With an encyclopedic knowledge of hockey displayed via his greatesthockeylegends.com website, Pelletier has become an in-demand researcher with contacts throughout the hockey world.
“For the current exhibit, I did a significant amount of research, writing, and artifact searching on the top events in hockey history over the past 100 years, for both the physical exhibit and accompanying online and print support pieces,” said Pelletier who has been the museum’s hockey consultant since last year.
Canadian Museum of History: Prince Rupert area excavations
Any northwestern B.C. resident will be astonished at the number of indigenous exhibits with a connection to the coastline of B.C.
That includes the Prince Rupert area where there’s a substantial exhibit outlining the various elements of archaeological excavations.
There’s even a short documentary, now some decades old, of some of those locations.
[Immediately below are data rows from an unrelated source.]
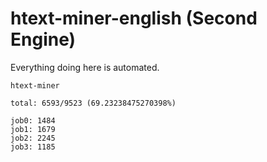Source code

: # htext-miner-english (Second Engine)

Everything doing here is automated.

```
htext-miner

total: 6593/9523 (69.23238475270398%)

job0: 1484
job1: 1679
job2: 2245
job3: 1185
```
For those who watch it to the end, they’ll discover the production was done with the assistance of Skeena Broadcasters, a predecessor to current day Bell Media in the region.
One of the cameramen on the credits is John Dando, a Terrace resident who retired just last year.
Canadian War Museum:
Like its cousin, the Canadian Museum of History, the Canadian War Museum is located in Gatineau, mere minutes from downtown Ottawa.
To military historians, Terrace is best known for a brief mutiny in November 1944 with members of army units who were fed up with the local climate, desiring to go home and not thrilled with the prospect of being sent overseas, rebelled against their officers.
But Terrace was also home from 1942 to 1943 to Armoured Train No. 1 made up of a steam locomotive pulling seven pieces of rolling stock equipped with machine guns and artillery.
And there’s a storyboard about the train in the Second World War section of the museum.
The train was to engage any enemy ships or troops that landed on the coast and were subsequently making their way up the Skeena River.